The Chinese Communist Party and the Chinese people decided to achieve what had seemed impossible only a few decades earlier.
However, this article is about India and its difficulties in attracting FDI. The United States is increasingly concerned about China's rise and no longer appears willing to allow capital to flow as freely to developing countries as it once did. President Trump has repeatedly advocated bringing manufacturing back to the United States.
It is interesting to note that electricity consumption in the United States has remained relatively stable over the past two decades, while China's electricity consumption has increased dramatically. Today, China consumes substantially more electricity than the United States.
In short, the current American policy environment is encouraging manufacturers to invest in the United States. It is also true that increasing automation and the use of robots in manufacturing have reduced some of the cost disadvantages associated with producing goods in high-wage countries. This is not necessarily good news for countries such as India.
India has largely surrendered its information technology market to American technology companies. In return, the United States has allowed significant outsourcing of software and IT-enabled services to India. American policymakers rarely discuss service trade because the United States remains a major beneficiary of the existing arrangement. India depends heavily on American-owned digital platforms and internet infrastructure, while the United States can outsource labour-intensive technology work to India.
American social media and technology companies enjoy enormous influence in India. Gmail, YouTube, WhatsApp, Instagram, and other American platforms dominate the digital landscape. Large quantities of public and private data are stored on cloud infrastructure owned by foreign companies. This raises important questions about data sovereignty and national security.
It would be fair to say that if YouTube were suddenly banned in India, many young people would strongly oppose such a move. Recently, social media accounts critical of the government have attracted audiences larger than some major political parties.

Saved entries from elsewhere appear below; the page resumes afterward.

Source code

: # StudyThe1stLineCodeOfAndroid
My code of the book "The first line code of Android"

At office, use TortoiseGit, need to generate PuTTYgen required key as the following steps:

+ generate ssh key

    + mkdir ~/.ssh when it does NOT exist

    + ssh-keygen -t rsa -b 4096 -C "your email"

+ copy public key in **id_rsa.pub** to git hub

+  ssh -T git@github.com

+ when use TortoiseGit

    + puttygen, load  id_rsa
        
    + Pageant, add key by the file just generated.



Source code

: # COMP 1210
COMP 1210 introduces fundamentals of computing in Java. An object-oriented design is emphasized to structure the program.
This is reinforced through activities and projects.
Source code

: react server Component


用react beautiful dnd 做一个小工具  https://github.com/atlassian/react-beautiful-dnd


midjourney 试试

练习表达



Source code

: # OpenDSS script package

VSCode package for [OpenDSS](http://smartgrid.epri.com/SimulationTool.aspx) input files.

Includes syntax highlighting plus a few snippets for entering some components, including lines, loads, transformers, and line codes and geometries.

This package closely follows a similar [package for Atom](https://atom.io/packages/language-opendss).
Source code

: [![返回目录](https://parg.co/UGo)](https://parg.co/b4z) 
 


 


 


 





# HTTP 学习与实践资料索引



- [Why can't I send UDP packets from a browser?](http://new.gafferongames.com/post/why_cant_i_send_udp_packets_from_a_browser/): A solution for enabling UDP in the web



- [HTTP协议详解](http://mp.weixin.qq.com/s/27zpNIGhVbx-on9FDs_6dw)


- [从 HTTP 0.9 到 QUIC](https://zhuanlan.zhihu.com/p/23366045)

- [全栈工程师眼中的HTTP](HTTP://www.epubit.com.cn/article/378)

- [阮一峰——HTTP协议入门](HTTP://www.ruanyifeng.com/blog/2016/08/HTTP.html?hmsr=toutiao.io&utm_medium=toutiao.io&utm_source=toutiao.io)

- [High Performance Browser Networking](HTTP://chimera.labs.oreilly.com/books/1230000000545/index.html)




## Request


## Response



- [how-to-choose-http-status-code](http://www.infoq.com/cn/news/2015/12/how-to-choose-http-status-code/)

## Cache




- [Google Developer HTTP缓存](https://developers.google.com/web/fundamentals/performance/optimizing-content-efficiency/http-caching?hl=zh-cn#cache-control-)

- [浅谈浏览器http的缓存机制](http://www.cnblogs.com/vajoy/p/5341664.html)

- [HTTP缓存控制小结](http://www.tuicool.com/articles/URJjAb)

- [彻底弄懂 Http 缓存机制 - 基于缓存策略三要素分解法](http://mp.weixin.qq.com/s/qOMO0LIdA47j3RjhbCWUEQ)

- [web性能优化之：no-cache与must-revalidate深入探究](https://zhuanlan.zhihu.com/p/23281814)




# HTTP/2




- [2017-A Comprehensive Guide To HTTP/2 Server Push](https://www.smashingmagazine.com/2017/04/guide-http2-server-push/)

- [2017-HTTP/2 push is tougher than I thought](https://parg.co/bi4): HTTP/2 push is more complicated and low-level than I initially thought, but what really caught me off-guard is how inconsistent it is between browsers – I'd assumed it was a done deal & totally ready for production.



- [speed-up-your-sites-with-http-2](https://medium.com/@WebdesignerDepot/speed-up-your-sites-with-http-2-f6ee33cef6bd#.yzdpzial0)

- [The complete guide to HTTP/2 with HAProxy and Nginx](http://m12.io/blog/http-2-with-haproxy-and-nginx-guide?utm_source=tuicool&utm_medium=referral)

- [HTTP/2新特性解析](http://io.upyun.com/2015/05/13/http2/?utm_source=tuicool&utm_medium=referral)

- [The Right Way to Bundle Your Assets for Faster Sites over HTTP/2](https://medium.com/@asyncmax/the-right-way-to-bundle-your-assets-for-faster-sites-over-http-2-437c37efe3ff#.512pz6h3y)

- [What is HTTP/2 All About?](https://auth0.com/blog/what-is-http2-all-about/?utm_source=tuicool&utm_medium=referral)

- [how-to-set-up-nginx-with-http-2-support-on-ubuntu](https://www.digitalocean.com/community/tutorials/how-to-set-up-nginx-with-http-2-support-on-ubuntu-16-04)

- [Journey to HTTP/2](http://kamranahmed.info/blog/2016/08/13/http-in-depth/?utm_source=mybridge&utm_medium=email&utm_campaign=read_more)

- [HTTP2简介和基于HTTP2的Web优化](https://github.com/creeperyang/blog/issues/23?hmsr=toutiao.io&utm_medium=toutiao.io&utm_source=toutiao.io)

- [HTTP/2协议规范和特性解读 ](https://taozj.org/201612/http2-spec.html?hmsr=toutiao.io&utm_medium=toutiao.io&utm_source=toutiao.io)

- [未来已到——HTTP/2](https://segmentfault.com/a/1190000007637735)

Technology platforms possess vast amounts of information about users, their interests, and their behaviour.
After opening its economy and digital space, India hoped that American and other foreign companies would invest heavily in manufacturing and create jobs on a scale similar to what occurred in China. Those investments would generate employment, increase consumption, and create a self-reinforcing cycle of economic growth. However, the geopolitical environment has changed.
If it is indeed American policy to prevent the emergence of another China, then India must rethink its economic strategy and learn from China's experience. The world no longer operates according to the rules of the twentieth century. Just as Indian policymakers began to understand the old formula of growth through globalisation, the formula itself began to change.
Collectively, India has struggled to adapt to this changing environment. For many years, people continued to hope that economic progress would eventually improve their lives. Even when little changed on the ground, successive governments maintained public optimism that prosperity was just around the corner.
Today, however, many Indians feel that even this hope is fading. The belief that each generation would live better than the previous one is becoming increasingly difficult to sustain. When hope disappears, social frustration and political instability become much harder to contain.